*** Begin section ***

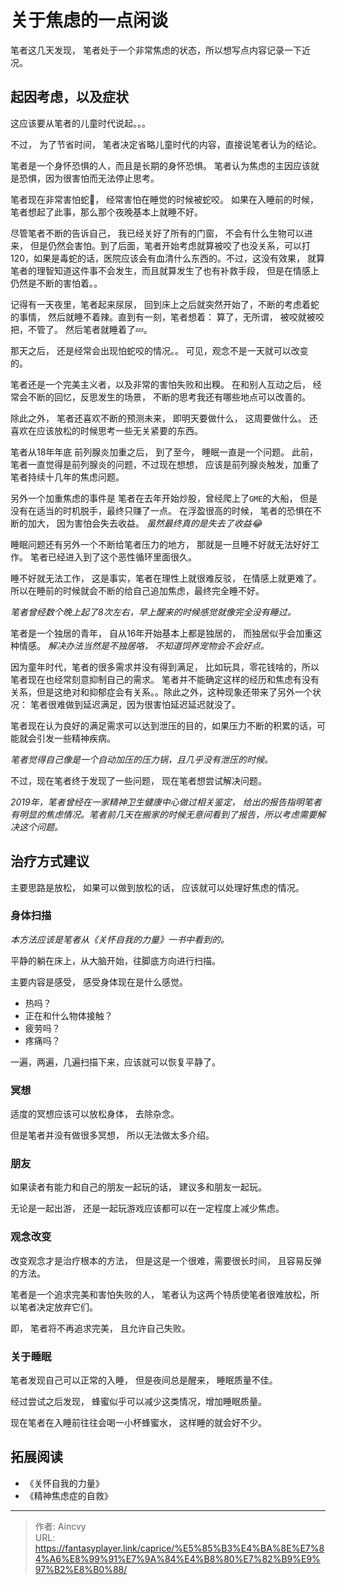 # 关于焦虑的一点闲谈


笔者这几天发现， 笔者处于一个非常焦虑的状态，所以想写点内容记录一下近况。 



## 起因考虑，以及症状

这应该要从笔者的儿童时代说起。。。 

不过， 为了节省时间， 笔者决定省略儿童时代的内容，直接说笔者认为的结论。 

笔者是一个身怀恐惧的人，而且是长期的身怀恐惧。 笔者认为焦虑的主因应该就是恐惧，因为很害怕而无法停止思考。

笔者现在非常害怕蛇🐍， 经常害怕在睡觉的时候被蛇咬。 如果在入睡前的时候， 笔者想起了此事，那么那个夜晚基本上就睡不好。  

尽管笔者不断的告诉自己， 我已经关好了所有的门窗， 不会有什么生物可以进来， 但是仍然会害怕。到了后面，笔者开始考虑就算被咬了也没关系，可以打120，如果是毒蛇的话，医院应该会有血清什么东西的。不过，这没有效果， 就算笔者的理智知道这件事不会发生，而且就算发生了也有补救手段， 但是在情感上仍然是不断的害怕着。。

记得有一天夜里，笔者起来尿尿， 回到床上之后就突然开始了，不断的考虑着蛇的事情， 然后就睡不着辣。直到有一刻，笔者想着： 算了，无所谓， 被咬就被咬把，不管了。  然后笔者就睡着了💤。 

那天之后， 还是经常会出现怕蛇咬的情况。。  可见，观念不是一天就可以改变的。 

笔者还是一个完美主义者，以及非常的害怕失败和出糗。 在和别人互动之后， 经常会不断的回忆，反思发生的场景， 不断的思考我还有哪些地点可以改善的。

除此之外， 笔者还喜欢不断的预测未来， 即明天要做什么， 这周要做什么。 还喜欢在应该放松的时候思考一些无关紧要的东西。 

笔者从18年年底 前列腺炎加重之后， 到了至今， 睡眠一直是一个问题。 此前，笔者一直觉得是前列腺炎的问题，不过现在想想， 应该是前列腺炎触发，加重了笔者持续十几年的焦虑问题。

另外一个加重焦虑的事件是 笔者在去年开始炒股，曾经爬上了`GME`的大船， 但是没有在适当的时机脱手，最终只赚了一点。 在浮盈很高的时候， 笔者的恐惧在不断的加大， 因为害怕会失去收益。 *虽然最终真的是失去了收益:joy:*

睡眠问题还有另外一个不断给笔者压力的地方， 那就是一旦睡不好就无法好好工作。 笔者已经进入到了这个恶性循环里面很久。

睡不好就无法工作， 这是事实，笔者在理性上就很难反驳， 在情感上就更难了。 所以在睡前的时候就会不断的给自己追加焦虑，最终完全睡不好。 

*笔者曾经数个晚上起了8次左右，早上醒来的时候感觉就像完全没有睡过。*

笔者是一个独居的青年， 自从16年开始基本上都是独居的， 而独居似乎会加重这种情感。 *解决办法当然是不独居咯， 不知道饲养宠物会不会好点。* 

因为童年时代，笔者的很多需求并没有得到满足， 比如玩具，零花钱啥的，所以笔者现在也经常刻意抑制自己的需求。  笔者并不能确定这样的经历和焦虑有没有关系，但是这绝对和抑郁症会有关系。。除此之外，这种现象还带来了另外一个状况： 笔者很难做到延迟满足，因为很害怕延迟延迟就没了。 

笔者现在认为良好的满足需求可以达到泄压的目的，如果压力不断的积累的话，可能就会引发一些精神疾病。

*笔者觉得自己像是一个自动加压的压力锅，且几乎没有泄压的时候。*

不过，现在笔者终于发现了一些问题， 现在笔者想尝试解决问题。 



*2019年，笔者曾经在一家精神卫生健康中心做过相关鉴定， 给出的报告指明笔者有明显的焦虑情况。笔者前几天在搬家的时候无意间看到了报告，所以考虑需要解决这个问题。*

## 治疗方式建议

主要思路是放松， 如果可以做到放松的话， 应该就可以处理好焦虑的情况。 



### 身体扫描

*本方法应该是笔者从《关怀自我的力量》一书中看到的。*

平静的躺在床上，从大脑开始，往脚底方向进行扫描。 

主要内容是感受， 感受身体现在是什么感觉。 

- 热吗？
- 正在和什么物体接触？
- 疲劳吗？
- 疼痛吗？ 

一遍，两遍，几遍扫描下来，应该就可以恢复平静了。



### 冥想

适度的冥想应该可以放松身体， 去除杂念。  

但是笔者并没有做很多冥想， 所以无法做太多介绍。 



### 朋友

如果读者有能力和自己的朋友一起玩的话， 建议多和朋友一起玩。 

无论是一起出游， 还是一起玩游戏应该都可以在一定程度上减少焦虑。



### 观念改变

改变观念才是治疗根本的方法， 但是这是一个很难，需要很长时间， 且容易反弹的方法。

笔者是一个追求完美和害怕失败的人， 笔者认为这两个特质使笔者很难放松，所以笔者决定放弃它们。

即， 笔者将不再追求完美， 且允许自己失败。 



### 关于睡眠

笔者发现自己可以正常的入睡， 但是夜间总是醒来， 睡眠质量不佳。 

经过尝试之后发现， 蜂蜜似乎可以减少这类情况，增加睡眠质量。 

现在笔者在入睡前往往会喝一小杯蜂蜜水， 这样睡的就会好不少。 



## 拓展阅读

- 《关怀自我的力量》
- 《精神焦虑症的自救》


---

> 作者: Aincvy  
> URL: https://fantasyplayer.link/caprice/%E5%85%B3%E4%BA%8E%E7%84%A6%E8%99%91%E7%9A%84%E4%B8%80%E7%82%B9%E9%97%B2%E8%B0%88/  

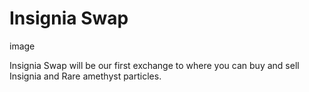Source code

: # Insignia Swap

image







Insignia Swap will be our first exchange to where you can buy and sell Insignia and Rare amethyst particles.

*** End section ***

Give the entries above again, exactly as written and free of images.

 # 关于焦虑的一点闲谈


笔者这几天发现， 笔者处于一个非常焦虑的状态，所以想写点内容记录一下近况。 



## 起因考虑，以及症状

这应该要从笔者的儿童时代说起。。。 

不过， 为了节省时间， 笔者决定省略儿童时代的内容，直接说笔者认为的结论。 

笔者是一个身怀恐惧的人，而且是长期的身怀恐惧。 笔者认为焦虑的主因应该就是恐惧，因为很害怕而无法停止思考。

笔者现在非常害怕蛇🐍， 经常害怕在睡觉的时候被蛇咬。 如果在入睡前的时候， 笔者想起了此事，那么那个夜晚基本上就睡不好。  

尽管笔者不断的告诉自己， 我已经关好了所有的门窗， 不会有什么生物可以进来， 但是仍然会害怕。到了后面，笔者开始考虑就算被咬了也没关系，可以打120，如果是毒蛇的话，医院应该会有血清什么东西的。不过，这没有效果， 就算笔者的理智知道这件事不会发生，而且就算发生了也有补救手段， 但是在情感上仍然是不断的害怕着。。

记得有一天夜里，笔者起来尿尿， 回到床上之后就突然开始了，不断的考虑着蛇的事情， 然后就睡不着辣。直到有一刻，笔者想着： 算了，无所谓， 被咬就被咬把，不管了。  然后笔者就睡着了💤。 

那天之后， 还是经常会出现怕蛇咬的情况。。  可见，观念不是一天就可以改变的。 

笔者还是一个完美主义者，以及非常的害怕失败和出糗。 在和别人互动之后， 经常会不断的回忆，反思发生的场景， 不断的思考我还有哪些地点可以改善的。

除此之外， 笔者还喜欢不断的预测未来， 即明天要做什么， 这周要做什么。 还喜欢在应该放松的时候思考一些无关紧要的东西。 

笔者从18年年底 前列腺炎加重之后， 到了至今， 睡眠一直是一个问题。 此前，笔者一直觉得是前列腺炎的问题，不过现在想想， 应该是前列腺炎触发，加重了笔者持续十几年的焦虑问题。

另外一个加重焦虑的事件是 笔者在去年开始炒股，曾经爬上了`GME`的大船， 但是没有在适当的时机脱手，最终只赚了一点。 在浮盈很高的时候， 笔者的恐惧在不断的加大， 因为害怕会失去收益。 *虽然最终真的是失去了收益:joy:*

睡眠问题还有另外一个不断给笔者压力的地方， 那就是一旦睡不好就无法好好工作。 笔者已经进入到了这个恶性循环里面很久。

睡不好就无法工作， 这是事实，笔者在理性上就很难反驳， 在情感上就更难了。 所以在睡前的时候就会不断的给自己追加焦虑，最终完全睡不好。 

*笔者曾经数个晚上起了8次左右，早上醒来的时候感觉就像完全没有睡过。*

笔者是一个独居的青年， 自从16年开始基本上都是独居的， 而独居似乎会加重这种情感。 *解决办法当然是不独居咯， 不知道饲养宠物会不会好点。* 

因为童年时代，笔者的很多需求并没有得到满足， 比如玩具，零花钱啥的，所以笔者现在也经常刻意抑制自己的需求。  笔者并不能确定这样的经历和焦虑有没有关系，但是这绝对和抑郁症会有关系。。除此之外，这种现象还带来了另外一个状况： 笔者很难做到延迟满足，因为很害怕延迟延迟就没了。 

笔者现在认为良好的满足需求可以达到泄压的目的，如果压力不断的积累的话，可能就会引发一些精神疾病。

*笔者觉得自己像是一个自动加压的压力锅，且几乎没有泄压的时候。*

不过，现在笔者终于发现了一些问题， 现在笔者想尝试解决问题。 



*2019年，笔者曾经在一家精神卫生健康中心做过相关鉴定， 给出的报告指明笔者有明显的焦虑情况。笔者前几天在搬家的时候无意间看到了报告，所以考虑需要解决这个问题。*

## 治疗方式建议

主要思路是放松， 如果可以做到放松的话， 应该就可以处理好焦虑的情况。 



### 身体扫描

*本方法应该是笔者从《关怀自我的力量》一书中看到的。*

平静的躺在床上，从大脑开始，往脚底方向进行扫描。 

主要内容是感受， 感受身体现在是什么感觉。 

- 热吗？
- 正在和什么物体接触？
- 疲劳吗？
- 疼痛吗？ 

一遍，两遍，几遍扫描下来，应该就可以恢复平静了。



### 冥想

适度的冥想应该可以放松身体， 去除杂念。  

但是笔者并没有做很多冥想， 所以无法做太多介绍。 



### 朋友

如果读者有能力和自己的朋友一起玩的话， 建议多和朋友一起玩。 

无论是一起出游， 还是一起玩游戏应该都可以在一定程度上减少焦虑。



### 观念改变

改变观念才是治疗根本的方法， 但是这是一个很难，需要很长时间， 且容易反弹的方法。

笔者是一个追求完美和害怕失败的人， 笔者认为这两个特质使笔者很难放松，所以笔者决定放弃它们。

即， 笔者将不再追求完美， 且允许自己失败。 



### 关于睡眠

笔者发现自己可以正常的入睡， 但是夜间总是醒来， 睡眠质量不佳。 

经过尝试之后发现， 蜂蜜似乎可以减少这类情况，增加睡眠质量。 

现在笔者在入睡前往往会喝一小杯蜂蜜水， 这样睡的就会好不少。 



## 拓展阅读

- 《关怀自我的力量》
- 《精神焦虑症的自救》


---

> 作者: Aincvy  
> URL: https://fantasyplayer.link/caprice/%E5%85%B3%E4%BA%8E%E7%84%A6%E8%99%91%E7%9A%84%E4%B8%80%E7%82%B9%E9%97%B2%E8%B0%88/  

Source code

: # Insignia Swap

image







Insignia Swap will be our first exchange to where you can buy and sell Insignia and Rare amethyst particles.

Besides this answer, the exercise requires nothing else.